Here ``fit.transformed_p`` contains the best-fit parameter values from the
fitter, in addition to the exponentials of the ``'loga'`` and ``'logdE'``
parameters.

.. _chained-fits:

Faster Fits --- Chained Fits
----------------------------
Large complicated fits, where lots of models and data are fit simultaneously,
can  take a very long time. This is especially true if there are strong
correlations in the data. Such correlations can also cause  problems from
numerical roundoff errors when the inverse of the data's covariance matrix is
computed for the ``chi**2`` function, requiring large *svd* cuts which can
degrade precision (see below). An alternative approach, that often leads to
more robust and faster fits, is to used *chained* fits.  In a chained fit,
each model is fit by itself in sequence, but with the best-fit parameters from
each fit serving as priors for fit parameters in  the next fit. All parameters
from one fit become fit parameters in the next, including those parameters
that are  not explicitly needed by the next fit (since they may be correlated
with the input data for the next fit or with its priors). Statistical 
correlations between data/priors from different models are preserved 
throughout (this is essential to the method).

The results from a chained fit are identical to a standard simultaneous fit in
the limit of large statistics (that is, in the Gaussian limit), but a  chained
fit never involves fitting more than a single correlator at a time. 
Single-correlator fits are usually much faster than simultaneous multi-correlator
fits, and roundoff errors (and therefore *svd* cuts) are much less of a 
problem. Consequently chained fits can be more accurate in practice than
conventional simultaneous fits, especially for high-statistics data.

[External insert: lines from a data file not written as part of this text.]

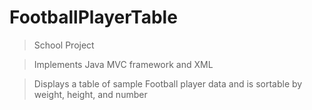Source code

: # FootballPlayerTable

>School Project

>Implements Java MVC framework and XML

>Displays a table of sample Football player data and is sortable by weight, height, and number
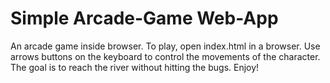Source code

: Simple Arcade-Game Web-App
===============================

An arcade game inside browser. To play, open index.html in a browser. Use arrows buttons on the keyboard to control the movements of the character. The goal is to reach the river without hitting the bugs. Enjoy!
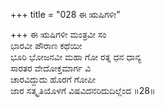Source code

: +++
title = "028 ಈ ಋಷಿಗಳೀ"

+++
ಈ ಋಷಿಗಳೀ ಮಂತ್ರವೀ ಸಂ  
ಭಾರವೀ ಪೌರಾಣ ಕಥೆಯೀ  
ಭೂರಿ ಭೋಜನವೀ ಮಹಾ ಗೋ ರತ್ನ ಧನ ಧಾನ್ಯ  
ಸಾರತರ ವೇದೋಕ್ತಮಾರ್ಗ ವಿ  
ಚಾರವಿದ್ದುದು ಹೊರಗೆ ಗೋಪೀ  
ಜಾರ ಸತ್ಕೃತಿಯೊಳಗೆ ವಿಷವಿದನರಿದುದಿಲ್ಲೆಂದ     ॥28॥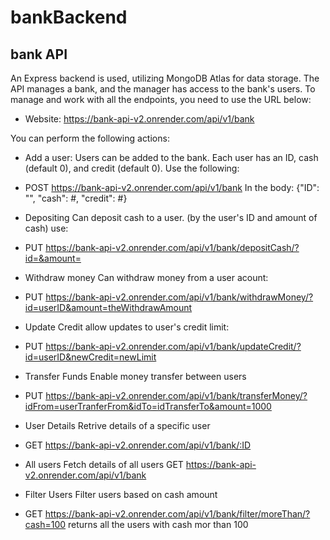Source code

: # bankBackend

## bank API

An Express backend is used, utilizing MongoDB Atlas for data storage. The API manages a bank, and the manager has access to the bank's users. To manage and work with all the endpoints, you need to use the URL below:

- Website: https://bank-api-v2.onrender.com/api/v1/bank

You can perform the following actions:

- Add a user:
  Users can be added to the bank. Each user has an ID, cash (default 0), and credit (default 0). Use the following:
- POST https://bank-api-v2.onrender.com/api/v1/bank
  In the body: {"ID": "", "cash": #, "credit": #}

- Depositing
  Can deposit cash to a user. (by the user's ID and amount of cash) use:
- PUT https://bank-api-v2.onrender.com/api/v1/bank/depositCash/?id=&amount=

- Withdraw money
  Can withdraw money from a user acount:
- PUT https://bank-api-v2.onrender.com/api/v1/bank/withdrawMoney/?id=userID&amount=theWithdrawAmount

- Update Credit
  allow updates to user's credit limit:
- PUT https://bank-api-v2.onrender.com/api/v1/bank/updateCredit/?id=userID&newCredit=newLimit

- Transfer Funds
  Enable money transfer between users
- PUT https://bank-api-v2.onrender.com/api/v1/bank/transferMoney/?idFrom=userTranferFrom&idTo=idTransferTo&amount=1000

- User Details
  Retrive details of a specific user
- GET https://bank-api-v2.onrender.com/api/v1/bank/:ID

- All users
Fetch details of all users
GET https://bank-api-v2.onrender.com/api/v1/bank

- Filter Users
Filter users based on cash amount
- GET https://bank-api-v2.onrender.com/api/v1/bank/filter/moreThan/?cash=100
  returns all the users with cash mor than 100
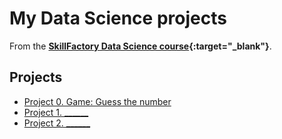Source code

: # My Data Science projects

From the __[SkillFactory Data Science course](https://skillfactory.ru/data-scientist){:target="_blank"}__.

## Projects

* [Project 0. Game: Guess the number](/project_0)
* [Project 1. ______](___)
* [Project 2. ______](___)
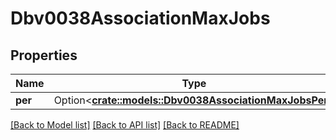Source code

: # Dbv0038AssociationMaxJobs

## Properties

Name | Type | Description | Notes
------------ | ------------- | ------------- | -------------
**per** | Option<[**crate::models::Dbv0038AssociationMaxJobsPer**](dbv0_0_38_association_max_jobs_per.md)> |  | [optional]

[[Back to Model list]](../README.md#documentation-for-models) [[Back to API list]](../README.md#documentation-for-api-endpoints) [[Back to README]](../README.md)


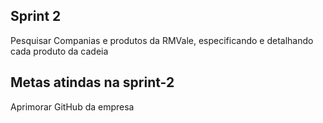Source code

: 
## Sprint 2
Pesquisar Companias e produtos da RMVale, especificando e detalhando cada produto da cadeia 

## Metas atindas na sprint-2 

Aprimorar GitHub da empresa 




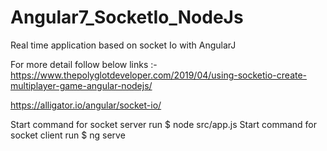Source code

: # Angular7_SocketIo_NodeJs
Real time application based on socket Io with AngularJ

For more detail follow below links :-
https://www.thepolyglotdeveloper.com/2019/04/using-socketio-create-multiplayer-game-angular-nodejs/

https://alligator.io/angular/socket-io/

Start command for socket server run $ node src/app.js
Start command for socket client run $ ng serve
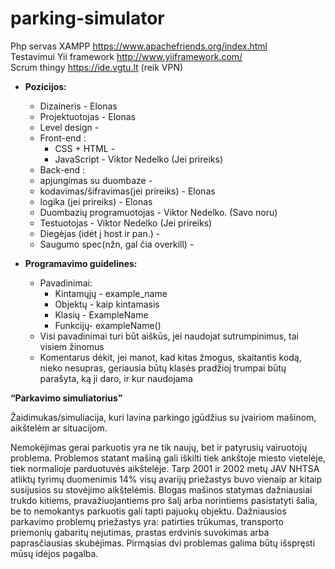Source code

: # parking-simulator
Php servas XAMPP https://www.apachefriends.org/index.html  
Testavimui Yii framework http://www.yiiframework.com/  
Scrum thingy https://ide.vgtu.lt (reik VPN)  

* **Pozicijos:**  
	* Dizaineris - Elonas  
	* Projektuotojas - Elonas  
	* Level design -  
	* Front-end :  
		* CSS + HTML -  
		* JavaScript - Viktor Nedelko (Jei prireiks)  
	* Back-end :  
	* apjungimas su duombaze -  
	* kodavimas/šifravimas(jei prireiks) - Elonas  
	* logika (jei prireiks) - Elonas  
	* Duombazių programuotojas - Viktor Nedelko. (Savo noru)  
	* Testuotojas - Viktor Nedelko (Jei prireiks)  
	* Diegėjas (idėt į host ir pan.) -  
	* Saugumo spec(nžn, gal čia overkill) -  


* **Programavimo guidelines:**  
	* Pavadinimai:  
		* Kintamųjų - example_name  
		* Objektų - kaip kintamasis  
		* Klasių - ExampleName  
		* Funkcijų- exampleName()  
	* Visi pavadinimai turi būt aiškūs, jei naudojat sutrumpinimus, tai visiem žinomus  
	* Komentarus dėkit, jei manot, kad kitas žmogus, skaitantis kodą, nieko nesupras, geriausia būtų klasės pradžioj trumpai būtų parašyta, ką ji daro, ir kur naudojama  


**“Parkavimo simuliatorius”**  

Žaidimukas/simuliacija, kuri lavina parkingo įgūdžius su įvairiom mašinom, aikštelėm ar situacijom.  

Nemokėjimas gerai parkuotis yra ne tik naujų, bet ir patyrusių vairuotojų problema. Problemos statant mašiną gali iškilti tiek ankštoje miesto vietelėje, tiek normalioje parduotuvės aikštelėje. Tarp 2001 ir 2002 metų JAV NHTSA atliktų tyrimų duomenimis 14% visų avarijų priežastys buvo vienaip ar kitaip susijusios su stovėjimo aikštelėmis. 
Blogas mašinos statymas dažniausiai trukdo kitiems, pravažiuojantiems pro šalį arba norintiems pasistatyti šalia, be to nemokantys parkuotis gali tapti pajuokų objektu.
Dažniausios parkavimo problemų priežastys yra: patirties trūkumas, transporto priemonių gabaritų nejutimas, prastas erdvinis suvokimas arba paprasčiausias skubėjimas. Pirmąsias dvi problemas galima būtų išspręsti mūsų idėjos pagalba.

Converting to chained fits is trivial: simply replace ``fitter.lsqfit(...)``
by ``fitter.chained_lsqfit(...)``. The output from this function represents
the results for the entire chain of fits, and so can be used in exactly the
same way as the  output from :func:`fitter.lsqfit` (and is usually quite
similar, to within statistical errors). Results from the different links in
the chain --- that is, from the fits for individual models --- can be accessed
after the fit using ``fitter.chained_fits[datatag]`` where ``datatag`` is the
data tag for the model of interest.

It is sometimes useful to follow a chained fit with an ordinary fit, 
but using the best-fit parameters from the chained fit as the prior for
the ordinary fit: for example, ::

        fit = fitter.chained_lsqfit(data=data, prior=prior) 
        fit = fitter.lsqfit(data=data, prior=fit.p, svdcut=1e-2)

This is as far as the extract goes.